GIVEN DATA below:

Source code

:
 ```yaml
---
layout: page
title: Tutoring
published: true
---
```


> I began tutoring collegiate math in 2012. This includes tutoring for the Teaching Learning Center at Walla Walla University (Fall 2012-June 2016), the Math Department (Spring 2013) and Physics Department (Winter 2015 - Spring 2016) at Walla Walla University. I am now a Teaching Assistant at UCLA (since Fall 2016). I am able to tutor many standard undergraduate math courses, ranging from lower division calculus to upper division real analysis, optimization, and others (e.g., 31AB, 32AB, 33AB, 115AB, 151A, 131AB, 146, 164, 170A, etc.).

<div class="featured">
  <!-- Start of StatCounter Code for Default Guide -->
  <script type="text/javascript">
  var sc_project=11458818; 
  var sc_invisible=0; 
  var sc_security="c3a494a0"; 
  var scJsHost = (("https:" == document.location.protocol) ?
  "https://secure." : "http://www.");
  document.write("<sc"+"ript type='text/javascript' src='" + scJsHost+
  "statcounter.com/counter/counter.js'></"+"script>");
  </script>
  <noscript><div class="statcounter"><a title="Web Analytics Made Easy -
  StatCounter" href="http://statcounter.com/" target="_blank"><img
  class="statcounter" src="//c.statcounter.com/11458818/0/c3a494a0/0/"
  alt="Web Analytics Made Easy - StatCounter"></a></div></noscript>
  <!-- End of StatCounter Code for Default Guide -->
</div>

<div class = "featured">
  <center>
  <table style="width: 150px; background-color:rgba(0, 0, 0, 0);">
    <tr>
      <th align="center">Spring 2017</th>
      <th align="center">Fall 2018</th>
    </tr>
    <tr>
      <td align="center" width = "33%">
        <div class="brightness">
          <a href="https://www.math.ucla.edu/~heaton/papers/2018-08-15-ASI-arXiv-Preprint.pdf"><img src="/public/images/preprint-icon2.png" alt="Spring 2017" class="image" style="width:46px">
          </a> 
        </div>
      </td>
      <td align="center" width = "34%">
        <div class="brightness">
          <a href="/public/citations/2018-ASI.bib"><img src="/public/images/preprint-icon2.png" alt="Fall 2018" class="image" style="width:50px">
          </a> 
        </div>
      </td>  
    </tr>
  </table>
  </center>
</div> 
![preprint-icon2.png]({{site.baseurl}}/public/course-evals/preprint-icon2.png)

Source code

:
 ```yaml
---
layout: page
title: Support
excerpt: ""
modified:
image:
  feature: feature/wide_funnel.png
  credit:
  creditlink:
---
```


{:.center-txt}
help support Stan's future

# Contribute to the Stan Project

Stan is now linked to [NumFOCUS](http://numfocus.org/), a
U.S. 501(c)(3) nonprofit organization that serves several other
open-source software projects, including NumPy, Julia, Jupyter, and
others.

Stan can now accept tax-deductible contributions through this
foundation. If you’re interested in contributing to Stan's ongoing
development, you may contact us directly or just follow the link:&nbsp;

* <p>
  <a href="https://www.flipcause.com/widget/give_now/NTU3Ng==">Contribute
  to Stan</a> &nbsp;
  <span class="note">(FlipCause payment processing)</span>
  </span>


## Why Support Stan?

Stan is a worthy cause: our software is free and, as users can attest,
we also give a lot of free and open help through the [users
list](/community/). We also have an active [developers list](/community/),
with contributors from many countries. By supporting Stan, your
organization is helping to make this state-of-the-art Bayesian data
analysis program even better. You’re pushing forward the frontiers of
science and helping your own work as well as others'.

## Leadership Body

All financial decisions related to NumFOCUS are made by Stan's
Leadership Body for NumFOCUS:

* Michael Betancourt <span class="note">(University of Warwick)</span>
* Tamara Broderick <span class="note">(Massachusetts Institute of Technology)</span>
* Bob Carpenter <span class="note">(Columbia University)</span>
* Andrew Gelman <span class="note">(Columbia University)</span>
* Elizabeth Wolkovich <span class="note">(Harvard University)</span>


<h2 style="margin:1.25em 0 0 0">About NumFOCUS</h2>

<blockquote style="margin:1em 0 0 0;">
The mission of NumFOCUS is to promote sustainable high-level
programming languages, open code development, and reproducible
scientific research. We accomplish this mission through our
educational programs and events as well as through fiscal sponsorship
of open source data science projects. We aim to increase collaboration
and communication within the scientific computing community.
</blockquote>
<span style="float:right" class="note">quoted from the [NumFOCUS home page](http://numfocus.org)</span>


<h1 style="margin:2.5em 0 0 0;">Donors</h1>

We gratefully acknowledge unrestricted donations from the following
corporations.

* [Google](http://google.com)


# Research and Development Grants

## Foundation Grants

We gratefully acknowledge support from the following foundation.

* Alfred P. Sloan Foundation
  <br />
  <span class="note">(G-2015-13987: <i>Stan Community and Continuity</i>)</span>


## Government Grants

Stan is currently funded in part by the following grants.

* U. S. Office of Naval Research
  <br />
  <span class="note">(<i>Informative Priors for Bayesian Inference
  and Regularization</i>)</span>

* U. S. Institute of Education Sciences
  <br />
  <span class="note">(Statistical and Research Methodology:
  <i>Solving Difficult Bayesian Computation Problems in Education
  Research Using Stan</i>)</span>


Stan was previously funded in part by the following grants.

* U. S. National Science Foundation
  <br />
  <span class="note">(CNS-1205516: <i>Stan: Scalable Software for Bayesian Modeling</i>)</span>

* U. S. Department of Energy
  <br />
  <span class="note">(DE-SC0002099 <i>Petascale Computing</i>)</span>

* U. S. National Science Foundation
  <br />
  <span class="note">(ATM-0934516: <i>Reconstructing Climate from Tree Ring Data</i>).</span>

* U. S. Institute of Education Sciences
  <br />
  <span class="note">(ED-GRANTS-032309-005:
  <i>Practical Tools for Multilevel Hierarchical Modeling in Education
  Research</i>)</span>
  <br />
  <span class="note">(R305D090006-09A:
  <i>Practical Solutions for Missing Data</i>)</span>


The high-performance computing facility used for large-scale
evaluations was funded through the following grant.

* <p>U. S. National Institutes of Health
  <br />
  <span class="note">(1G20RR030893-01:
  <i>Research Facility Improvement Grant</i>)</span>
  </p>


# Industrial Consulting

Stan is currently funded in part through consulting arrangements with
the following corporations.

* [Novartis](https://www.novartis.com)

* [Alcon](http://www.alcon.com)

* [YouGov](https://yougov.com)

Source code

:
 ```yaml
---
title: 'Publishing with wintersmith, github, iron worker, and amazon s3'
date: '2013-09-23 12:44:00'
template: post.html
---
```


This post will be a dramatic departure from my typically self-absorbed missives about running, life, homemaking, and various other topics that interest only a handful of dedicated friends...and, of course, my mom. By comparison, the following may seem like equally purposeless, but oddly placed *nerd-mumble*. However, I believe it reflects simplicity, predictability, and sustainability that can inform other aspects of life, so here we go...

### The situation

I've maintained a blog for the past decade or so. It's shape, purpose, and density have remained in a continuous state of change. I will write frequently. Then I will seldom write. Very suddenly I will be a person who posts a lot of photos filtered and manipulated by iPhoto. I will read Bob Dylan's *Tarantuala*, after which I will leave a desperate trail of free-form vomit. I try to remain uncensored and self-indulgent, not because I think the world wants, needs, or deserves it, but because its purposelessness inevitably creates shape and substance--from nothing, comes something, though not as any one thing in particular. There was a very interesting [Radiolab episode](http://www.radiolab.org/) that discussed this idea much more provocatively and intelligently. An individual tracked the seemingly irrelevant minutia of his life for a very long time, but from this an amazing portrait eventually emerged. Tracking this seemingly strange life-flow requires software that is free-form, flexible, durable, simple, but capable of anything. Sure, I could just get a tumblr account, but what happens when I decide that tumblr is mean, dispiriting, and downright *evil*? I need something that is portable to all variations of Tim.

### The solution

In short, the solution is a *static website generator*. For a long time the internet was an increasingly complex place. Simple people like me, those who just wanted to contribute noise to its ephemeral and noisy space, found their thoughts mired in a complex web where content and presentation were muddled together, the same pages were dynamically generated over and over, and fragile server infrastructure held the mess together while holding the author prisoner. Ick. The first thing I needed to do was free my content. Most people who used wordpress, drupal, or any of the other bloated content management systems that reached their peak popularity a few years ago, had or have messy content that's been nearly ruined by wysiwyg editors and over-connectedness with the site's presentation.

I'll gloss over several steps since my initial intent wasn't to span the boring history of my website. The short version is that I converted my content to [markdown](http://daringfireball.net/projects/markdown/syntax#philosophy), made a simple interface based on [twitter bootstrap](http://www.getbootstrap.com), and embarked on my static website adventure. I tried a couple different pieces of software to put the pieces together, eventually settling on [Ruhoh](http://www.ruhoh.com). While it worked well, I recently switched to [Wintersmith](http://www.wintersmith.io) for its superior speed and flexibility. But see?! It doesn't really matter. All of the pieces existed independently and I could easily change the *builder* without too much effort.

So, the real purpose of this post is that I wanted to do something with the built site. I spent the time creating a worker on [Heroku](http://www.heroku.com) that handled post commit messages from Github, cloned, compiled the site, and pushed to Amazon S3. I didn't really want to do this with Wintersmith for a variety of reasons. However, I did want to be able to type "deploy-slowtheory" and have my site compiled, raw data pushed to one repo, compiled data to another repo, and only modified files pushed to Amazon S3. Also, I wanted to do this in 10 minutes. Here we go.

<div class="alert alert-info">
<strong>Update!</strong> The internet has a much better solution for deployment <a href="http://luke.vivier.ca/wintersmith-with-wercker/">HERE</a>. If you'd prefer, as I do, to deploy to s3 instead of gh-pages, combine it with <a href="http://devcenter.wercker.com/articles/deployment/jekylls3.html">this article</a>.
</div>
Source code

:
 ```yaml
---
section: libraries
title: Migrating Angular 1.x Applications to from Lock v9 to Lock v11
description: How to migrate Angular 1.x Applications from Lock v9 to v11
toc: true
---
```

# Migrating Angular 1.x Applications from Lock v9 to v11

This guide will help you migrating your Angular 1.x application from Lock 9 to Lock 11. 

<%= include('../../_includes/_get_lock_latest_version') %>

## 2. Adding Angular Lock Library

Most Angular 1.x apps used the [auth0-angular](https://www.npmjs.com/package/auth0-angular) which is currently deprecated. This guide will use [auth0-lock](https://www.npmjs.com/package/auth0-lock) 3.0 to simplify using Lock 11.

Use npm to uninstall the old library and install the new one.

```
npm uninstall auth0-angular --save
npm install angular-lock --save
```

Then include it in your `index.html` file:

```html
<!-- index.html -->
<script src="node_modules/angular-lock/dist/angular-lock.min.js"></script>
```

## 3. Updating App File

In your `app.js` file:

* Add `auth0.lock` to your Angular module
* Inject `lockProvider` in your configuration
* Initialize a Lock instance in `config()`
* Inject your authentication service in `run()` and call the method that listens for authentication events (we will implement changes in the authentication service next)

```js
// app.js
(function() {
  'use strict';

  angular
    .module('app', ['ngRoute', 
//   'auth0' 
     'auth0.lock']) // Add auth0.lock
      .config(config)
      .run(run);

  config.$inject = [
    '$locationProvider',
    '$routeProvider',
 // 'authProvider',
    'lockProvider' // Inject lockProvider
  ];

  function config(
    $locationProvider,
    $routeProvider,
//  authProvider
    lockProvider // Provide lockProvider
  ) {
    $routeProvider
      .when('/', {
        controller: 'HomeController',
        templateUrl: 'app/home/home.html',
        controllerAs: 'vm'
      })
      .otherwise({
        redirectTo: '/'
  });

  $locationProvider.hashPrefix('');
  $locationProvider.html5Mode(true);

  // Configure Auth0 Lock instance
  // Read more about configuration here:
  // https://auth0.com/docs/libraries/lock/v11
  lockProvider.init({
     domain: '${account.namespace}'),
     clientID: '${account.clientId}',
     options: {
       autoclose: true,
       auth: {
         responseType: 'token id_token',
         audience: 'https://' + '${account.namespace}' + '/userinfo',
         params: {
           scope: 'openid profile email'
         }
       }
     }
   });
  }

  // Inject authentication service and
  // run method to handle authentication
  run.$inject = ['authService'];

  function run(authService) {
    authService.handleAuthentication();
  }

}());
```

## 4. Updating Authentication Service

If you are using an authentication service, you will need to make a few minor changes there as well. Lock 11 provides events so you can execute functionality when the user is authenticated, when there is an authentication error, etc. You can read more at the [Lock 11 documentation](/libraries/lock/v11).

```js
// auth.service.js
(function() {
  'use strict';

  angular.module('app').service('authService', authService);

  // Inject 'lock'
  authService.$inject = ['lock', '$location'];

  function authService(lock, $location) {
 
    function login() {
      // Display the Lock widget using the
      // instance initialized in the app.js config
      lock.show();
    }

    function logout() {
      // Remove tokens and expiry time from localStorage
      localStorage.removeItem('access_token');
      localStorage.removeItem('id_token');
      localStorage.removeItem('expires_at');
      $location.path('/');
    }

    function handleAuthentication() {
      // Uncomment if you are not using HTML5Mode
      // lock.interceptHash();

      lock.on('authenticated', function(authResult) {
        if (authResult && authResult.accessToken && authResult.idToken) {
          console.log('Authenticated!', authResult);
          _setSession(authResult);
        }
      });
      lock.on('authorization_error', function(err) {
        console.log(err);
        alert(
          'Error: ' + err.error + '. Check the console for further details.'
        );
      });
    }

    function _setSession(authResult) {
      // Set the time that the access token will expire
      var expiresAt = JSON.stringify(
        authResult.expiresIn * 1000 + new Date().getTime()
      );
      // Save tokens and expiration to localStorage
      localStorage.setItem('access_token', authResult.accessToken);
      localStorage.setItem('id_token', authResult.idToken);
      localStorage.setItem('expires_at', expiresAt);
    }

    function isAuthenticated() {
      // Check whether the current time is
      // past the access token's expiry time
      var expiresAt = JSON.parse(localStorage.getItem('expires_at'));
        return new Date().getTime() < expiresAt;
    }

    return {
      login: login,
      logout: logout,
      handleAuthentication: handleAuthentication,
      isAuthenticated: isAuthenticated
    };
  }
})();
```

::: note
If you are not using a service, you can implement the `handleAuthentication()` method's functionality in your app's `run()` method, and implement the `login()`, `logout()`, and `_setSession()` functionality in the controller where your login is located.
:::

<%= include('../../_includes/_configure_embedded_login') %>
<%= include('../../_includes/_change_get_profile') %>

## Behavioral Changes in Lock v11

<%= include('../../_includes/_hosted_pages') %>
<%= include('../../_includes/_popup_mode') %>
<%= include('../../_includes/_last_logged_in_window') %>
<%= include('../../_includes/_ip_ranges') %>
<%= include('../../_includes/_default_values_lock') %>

End of GIVEN DATA.

EXERCISE.
Copy, exactly and only, the lines above that begin with the one containing "Bob Carpenter <span" and finish with the one containing "<i>Solving Difficult Bayesian".

WRITTEN ANSWER.
* Bob Carpenter <span class="note">(Columbia University)</span>
* Andrew Gelman <span class="note">(Columbia University)</span>
* Elizabeth Wolkovich <span class="note">(Harvard University)</span>


<h2 style="margin:1.25em 0 0 0">About NumFOCUS</h2>

<blockquote style="margin:1em 0 0 0;">
The mission of NumFOCUS is to promote sustainable high-level
programming languages, open code development, and reproducible
scientific research. We accomplish this mission through our
educational programs and events as well as through fiscal sponsorship
of open source data science projects. We aim to increase collaboration
and communication within the scientific computing community.
</blockquote>
<span style="float:right" class="note">quoted from the [NumFOCUS home page](http://numfocus.org)</span>


<h1 style="margin:2.5em 0 0 0;">Donors</h1>

We gratefully acknowledge unrestricted donations from the following
corporations.

* [Google](http://google.com)


# Research and Development Grants

## Foundation Grants

We gratefully acknowledge support from the following foundation.

* Alfred P. Sloan Foundation
  <br />
  <span class="note">(G-2015-13987: <i>Stan Community and Continuity</i>)</span>


## Government Grants

Stan is currently funded in part by the following grants.

* U. S. Office of Naval Research
  <br />
  <span class="note">(<i>Informative Priors for Bayesian Inference
  and Regularization</i>)</span>

* U. S. Institute of Education Sciences
  <br />
  <span class="note">(Statistical and Research Methodology:
  <i>Solving Difficult Bayesian Computation Problems in Education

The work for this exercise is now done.